Ludwig Haetzer (born c. 1500, Bischofszell, Thurgau, Switzerland—died February 4, 1529, Constance) was an Anabaptist, iconoclast, and Reformer.
After studies at Freiburg im Breisgau, Haetzer was probably consecrated as a priest and given a chaplaincy near Zürich. He abandoned his position by 1523 and went to Zürich, where he joined the Reformation and became a literary polemicist in its support. His condemnation of the use of images in Judicium Dei (1523; “The Judgment of God”) proved influential in the Reformers’ efforts to combat images in the churches. He wrote Ein Beweis (1524; “One Proof”), a work on the conversion of the Jews, and other works of theology and polemic. He also produced many translations of the works of other Reformers and wrote numerous hymns that are important in the Anabaptist tradition.

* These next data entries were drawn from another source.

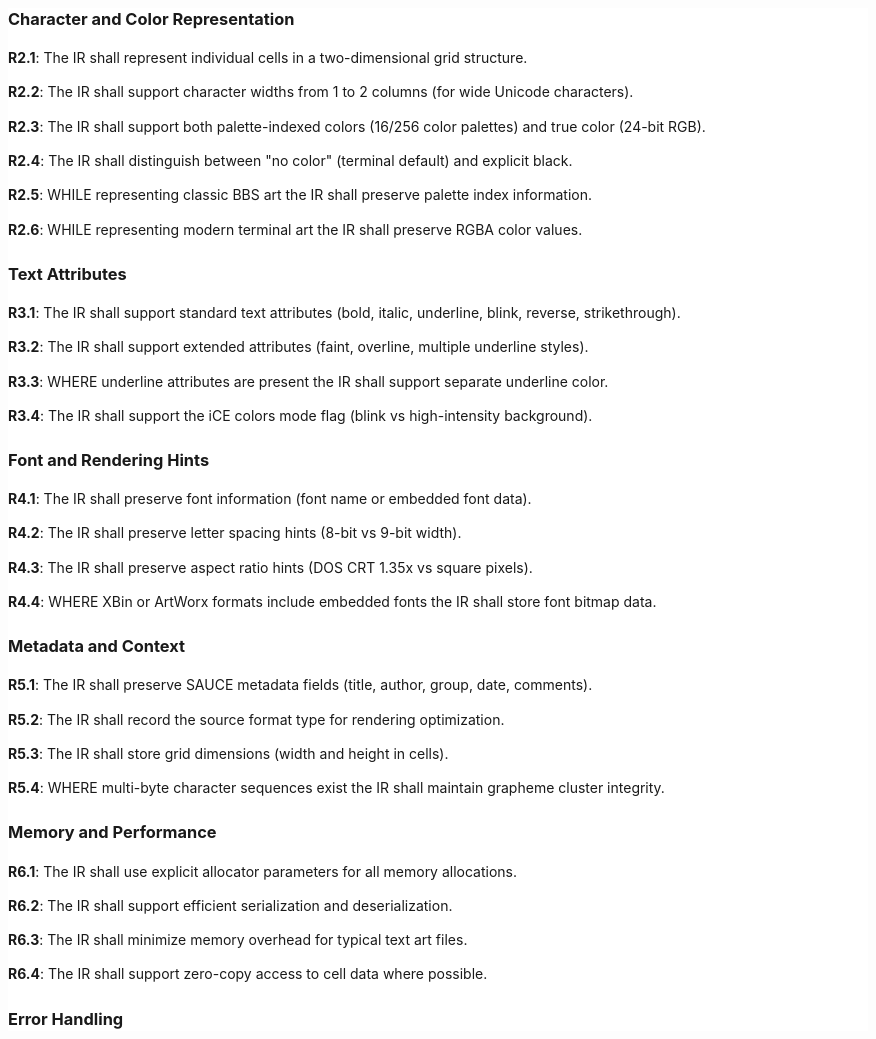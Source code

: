 ### Character and Color Representation

**R2.1**: The IR shall represent individual cells in a two-dimensional grid structure.

**R2.2**: The IR shall support character widths from 1 to 2 columns (for wide Unicode characters).

**R2.3**: The IR shall support both palette-indexed colors (16/256 color palettes) and true color (24-bit RGB).

**R2.4**: The IR shall distinguish between "no color" (terminal default) and explicit black.

**R2.5**: WHILE representing classic BBS art the IR shall preserve palette index information.

**R2.6**: WHILE representing modern terminal art the IR shall preserve RGBA color values.

### Text Attributes

**R3.1**: The IR shall support standard text attributes (bold, italic, underline, blink, reverse, strikethrough).

**R3.2**: The IR shall support extended attributes (faint, overline, multiple underline styles).

**R3.3**: WHERE underline attributes are present the IR shall support separate underline color.

**R3.4**: The IR shall support the iCE colors mode flag (blink vs high-intensity background).

### Font and Rendering Hints

**R4.1**: The IR shall preserve font information (font name or embedded font data).

**R4.2**: The IR shall preserve letter spacing hints (8-bit vs 9-bit width).

**R4.3**: The IR shall preserve aspect ratio hints (DOS CRT 1.35x vs square pixels).

**R4.4**: WHERE XBin or ArtWorx formats include embedded fonts the IR shall store font bitmap data.

### Metadata and Context

**R5.1**: The IR shall preserve SAUCE metadata fields (title, author, group, date, comments).

**R5.2**: The IR shall record the source format type for rendering optimization.

**R5.3**: The IR shall store grid dimensions (width and height in cells).

**R5.4**: WHERE multi-byte character sequences exist the IR shall maintain grapheme cluster integrity.

### Memory and Performance

**R6.1**: The IR shall use explicit allocator parameters for all memory allocations.

**R6.2**: The IR shall support efficient serialization and deserialization.

**R6.3**: The IR shall minimize memory overhead for typical text art files.

**R6.4**: The IR shall support zero-copy access to cell data where possible.

### Error Handling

In early 1525 Haetzer was expelled from Zürich for his ties to the Swiss Brethren, the incipient Anabaptist movement. He moved to Augsburg but was again expelled and went to Basel, where he was favourably received by the Swiss Reformer John Oecolampadius. After a brief visit to Zürich, where he provoked the opposition of Huldrych Zwingli, Haetzer moved to Strasbourg. There in 1526 he met the Anabaptist Hans Denck, who collaborated with him in the production of his major work, a translation of the Hebrew Prophets (1527) that preceded Martin Luther’s translation by five years. In 1528 Haetzer was arrested and imprisoned in Constance on a charge of adultery, though his opposition to the Trinitarian concept of God was more likely the true cause. He was sentenced to death and beheaded on the very spot where Jan Hus had been burned a century before.